Caltanissetta – Carcere a vita per la primula rossa di Cosa nostra Matteo Messina Denaro. Lo ha inchiodato alle sue responsabilità la corte d’Assise di Caltanissetta con un verdetto emesso nella notte,
Il boss di Castelvetrano, introvabile da oltre un quarto di secolo, è stato ritenuto in quel gotha che ha deliberato le stragi del ’92. Ma è ricercato anche per stragi del ’93 a Firenze, Milano e Roma
Le carneficine di Capaci prima e via D’Amelio poi, in cui morino, il 23 maggio di ventott’anni fa il giudice Giovanni Falcone, la moglie Francesca Morvillo e gli agenti di scorta Vito Schifani, Rocco Di Cillo e Antonio Montinari e il 19 luglio, sempre del 1992, in via D’Amelio, hanno perso la vita il procuratore aggiunto Paolo Borsellino e gli agenti Vincenzo Li Muli, Agostino Catalano, Eddie Cosina, Claudio Traina ed Emanuela Loi.

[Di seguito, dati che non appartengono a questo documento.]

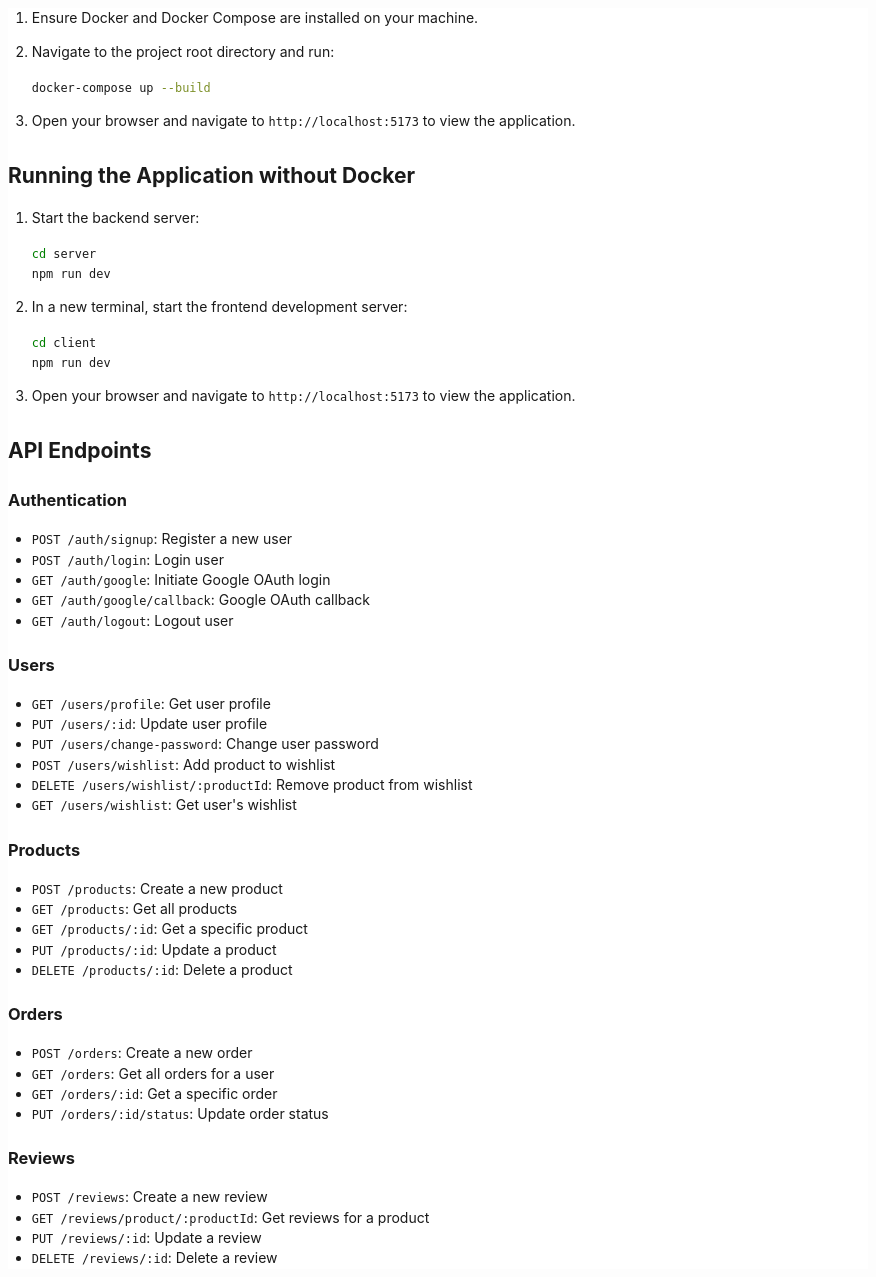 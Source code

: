 1. Ensure Docker and Docker Compose are installed on your machine.

2. Navigate to the project root directory and run:
   ```bash
   docker-compose up --build
   ```

3. Open your browser and navigate to `http://localhost:5173` to view the application.

## Running the Application without Docker

1. Start the backend server:
   ```bash
   cd server
   npm run dev
   ```

2. In a new terminal, start the frontend development server:
   ```bash
   cd client
   npm run dev
   ```

3. Open your browser and navigate to `http://localhost:5173` to view the application.

## API Endpoints

### Authentication
- `POST /auth/signup`: Register a new user
- `POST /auth/login`: Login user
- `GET /auth/google`: Initiate Google OAuth login
- `GET /auth/google/callback`: Google OAuth callback
- `GET /auth/logout`: Logout user

### Users
- `GET /users/profile`: Get user profile
- `PUT /users/:id`: Update user profile
- `PUT /users/change-password`: Change user password
- `POST /users/wishlist`: Add product to wishlist
- `DELETE /users/wishlist/:productId`: Remove product from wishlist
- `GET /users/wishlist`: Get user's wishlist

### Products
- `POST /products`: Create a new product
- `GET /products`: Get all products
- `GET /products/:id`: Get a specific product
- `PUT /products/:id`: Update a product
- `DELETE /products/:id`: Delete a product

### Orders
- `POST /orders`: Create a new order
- `GET /orders`: Get all orders for a user
- `GET /orders/:id`: Get a specific order
- `PUT /orders/:id/status`: Update order status

### Reviews
- `POST /reviews`: Create a new review
- `GET /reviews/product/:productId`: Get reviews for a product
- `PUT /reviews/:id`: Update a review
- `DELETE /reviews/:id`: Delete a review
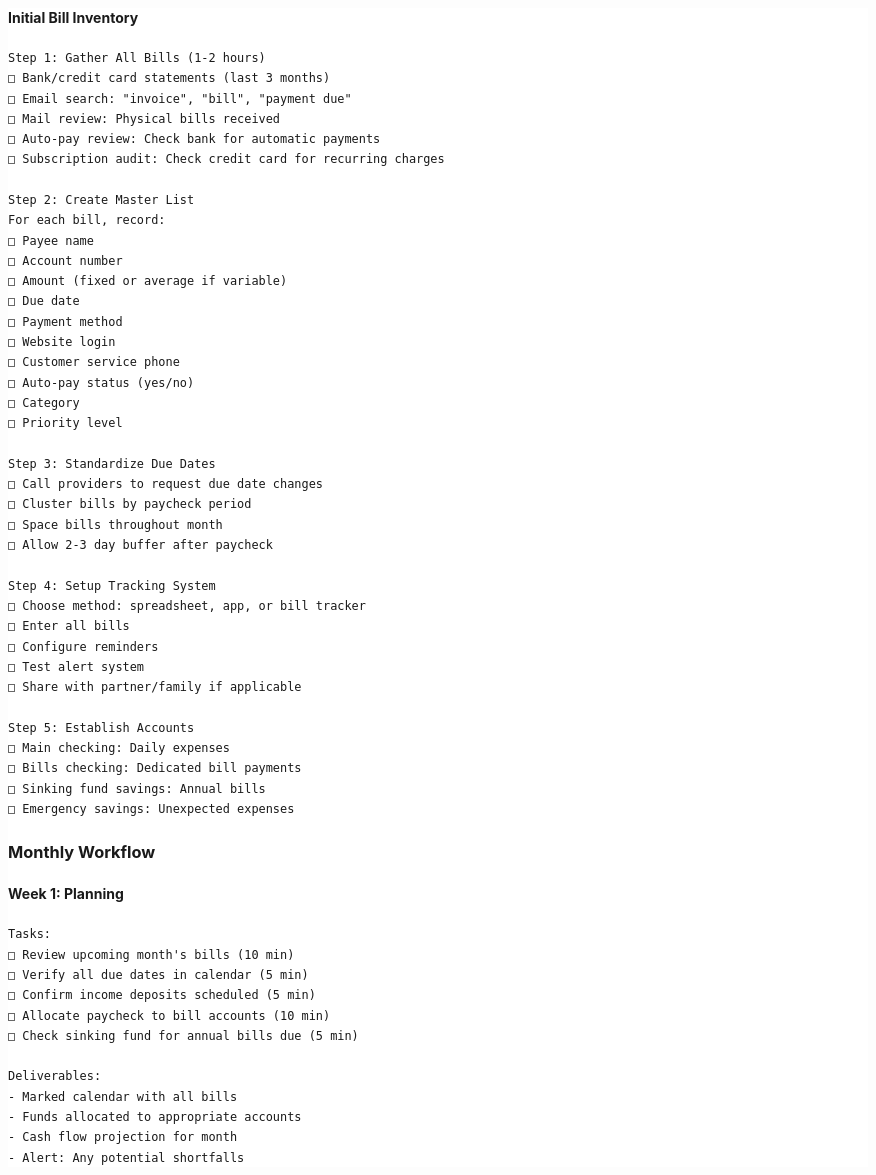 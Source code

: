 #### Initial Bill Inventory
```
Step 1: Gather All Bills (1-2 hours)
□ Bank/credit card statements (last 3 months)
□ Email search: "invoice", "bill", "payment due"
□ Mail review: Physical bills received
□ Auto-pay review: Check bank for automatic payments
□ Subscription audit: Check credit card for recurring charges

Step 2: Create Master List
For each bill, record:
□ Payee name
□ Account number
□ Amount (fixed or average if variable)
□ Due date
□ Payment method
□ Website login
□ Customer service phone
□ Auto-pay status (yes/no)
□ Category
□ Priority level

Step 3: Standardize Due Dates
□ Call providers to request due date changes
□ Cluster bills by paycheck period
□ Space bills throughout month
□ Allow 2-3 day buffer after paycheck

Step 4: Setup Tracking System
□ Choose method: spreadsheet, app, or bill tracker
□ Enter all bills
□ Configure reminders
□ Test alert system
□ Share with partner/family if applicable

Step 5: Establish Accounts
□ Main checking: Daily expenses
□ Bills checking: Dedicated bill payments
□ Sinking fund savings: Annual bills
□ Emergency savings: Unexpected expenses
```

### Monthly Workflow

#### Week 1: Planning
```
Tasks:
□ Review upcoming month's bills (10 min)
□ Verify all due dates in calendar (5 min)
□ Confirm income deposits scheduled (5 min)
□ Allocate paycheck to bill accounts (10 min)
□ Check sinking fund for annual bills due (5 min)

Deliverables:
- Marked calendar with all bills
- Funds allocated to appropriate accounts
- Cash flow projection for month
- Alert: Any potential shortfalls
```
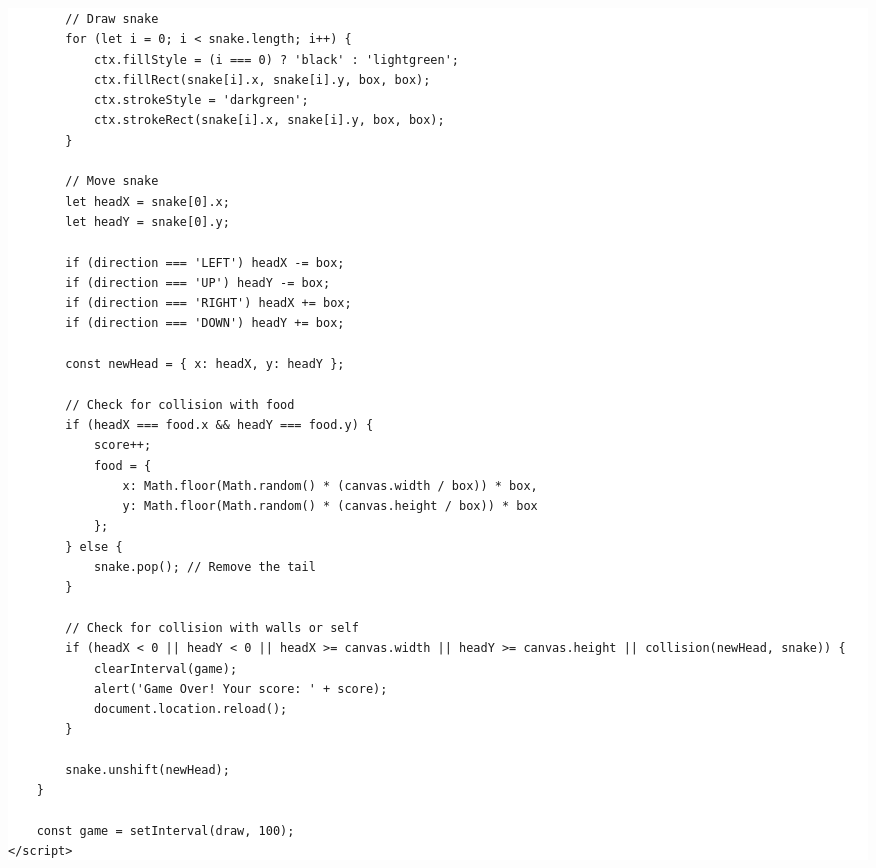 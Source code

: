             // Draw snake
            for (let i = 0; i < snake.length; i++) {
                ctx.fillStyle = (i === 0) ? 'black' : 'lightgreen';
                ctx.fillRect(snake[i].x, snake[i].y, box, box);
                ctx.strokeStyle = 'darkgreen';
                ctx.strokeRect(snake[i].x, snake[i].y, box, box);
            }

            // Move snake
            let headX = snake[0].x;
            let headY = snake[0].y;

            if (direction === 'LEFT') headX -= box;
            if (direction === 'UP') headY -= box;
            if (direction === 'RIGHT') headX += box;
            if (direction === 'DOWN') headY += box;

            const newHead = { x: headX, y: headY };

            // Check for collision with food
            if (headX === food.x && headY === food.y) {
                score++;
                food = {
                    x: Math.floor(Math.random() * (canvas.width / box)) * box,
                    y: Math.floor(Math.random() * (canvas.height / box)) * box
                };
            } else {
                snake.pop(); // Remove the tail
            }

            // Check for collision with walls or self
            if (headX < 0 || headY < 0 || headX >= canvas.width || headY >= canvas.height || collision(newHead, snake)) {
                clearInterval(game);
                alert('Game Over! Your score: ' + score);
                document.location.reload();
            }

            snake.unshift(newHead);
        }

        const game = setInterval(draw, 100);
    </script>
</body>
</html>

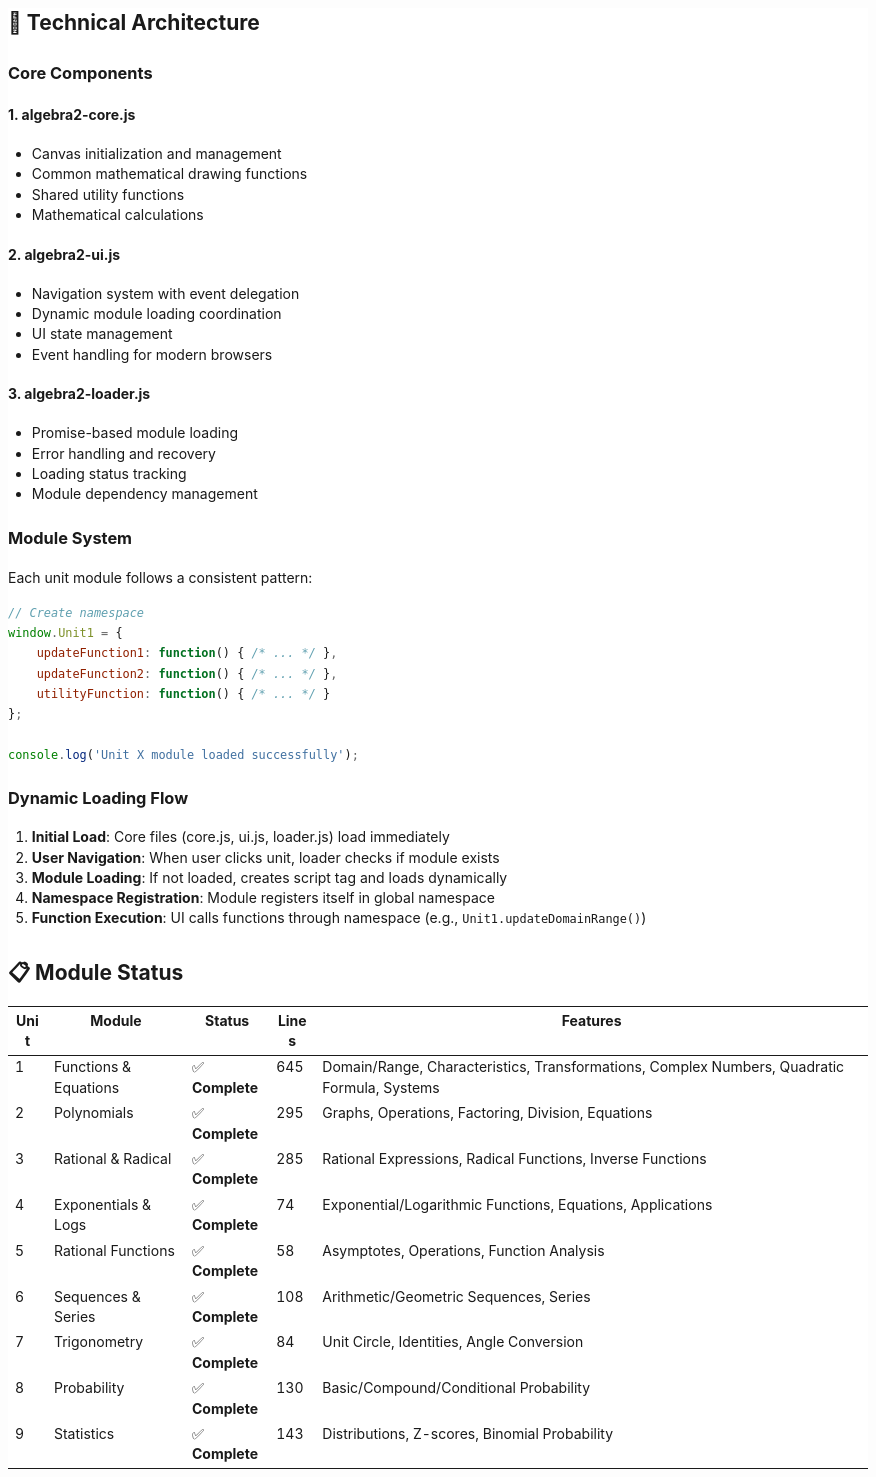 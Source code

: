 ## 🔧 **Technical Architecture**

### **Core Components**

#### 1. **algebra2-core.js**
- Canvas initialization and management
- Common mathematical drawing functions
- Shared utility functions
- Mathematical calculations

#### 2. **algebra2-ui.js**
- Navigation system with event delegation
- Dynamic module loading coordination
- UI state management
- Event handling for modern browsers

#### 3. **algebra2-loader.js**
- Promise-based module loading
- Error handling and recovery
- Loading status tracking
- Module dependency management

### **Module System**

Each unit module follows a consistent pattern:
```javascript
// Create namespace
window.Unit1 = {
    updateFunction1: function() { /* ... */ },
    updateFunction2: function() { /* ... */ },
    utilityFunction: function() { /* ... */ }
};

console.log('Unit X module loaded successfully');
```

### **Dynamic Loading Flow**

1. **Initial Load**: Core files (core.js, ui.js, loader.js) load immediately
2. **User Navigation**: When user clicks unit, loader checks if module exists
3. **Module Loading**: If not loaded, creates script tag and loads dynamically
4. **Namespace Registration**: Module registers itself in global namespace
5. **Function Execution**: UI calls functions through namespace (e.g., `Unit1.updateDomainRange()`)

## 📋 **Module Status**

| Unit | Module | Status | Lines | Features |
|------|--------|--------|-------|----------|
| 1 | Functions & Equations | ✅ **Complete** | 645 | Domain/Range, Characteristics, Transformations, Complex Numbers, Quadratic Formula, Systems |
| 2 | Polynomials | ✅ **Complete** | 295 | Graphs, Operations, Factoring, Division, Equations |
| 3 | Rational & Radical | ✅ **Complete** | 285 | Rational Expressions, Radical Functions, Inverse Functions |
| 4 | Exponentials & Logs | ✅ **Complete** | 74 | Exponential/Logarithmic Functions, Equations, Applications |
| 5 | Rational Functions | ✅ **Complete** | 58 | Asymptotes, Operations, Function Analysis |
| 6 | Sequences & Series | ✅ **Complete** | 108 | Arithmetic/Geometric Sequences, Series |
| 7 | Trigonometry | ✅ **Complete** | 84 | Unit Circle, Identities, Angle Conversion |
| 8 | Probability | ✅ **Complete** | 130 | Basic/Compound/Conditional Probability |
| 9 | Statistics | ✅ **Complete** | 143 | Distributions, Z-scores, Binomial Probability |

E lui, Messina Denaro – assistito dagli avvocati Giovanni Pace e Salvatore Baglio – sarebbe stato al fianco di Totò Riina nella pianificazione di quella stagione stragista con una vera e propria dichiarazione di guerra da parte di Cosa nostra allo Stato.
Durante l’istruttoria che si è celebrata a Caltanissetta, hanno deposto anche diversi collaboratori di giustizia come Gaspare Spatuzza, Antonino Giuffrè, Giovanni Brusca e Vincenzo Sinacori. E agli atti del procedimento sono entrati pure i verbali di interrogatorio dei pentiti ascoltati nei processi in cui il boss Messina Denaro è stato imputato a Palermo e Trapani.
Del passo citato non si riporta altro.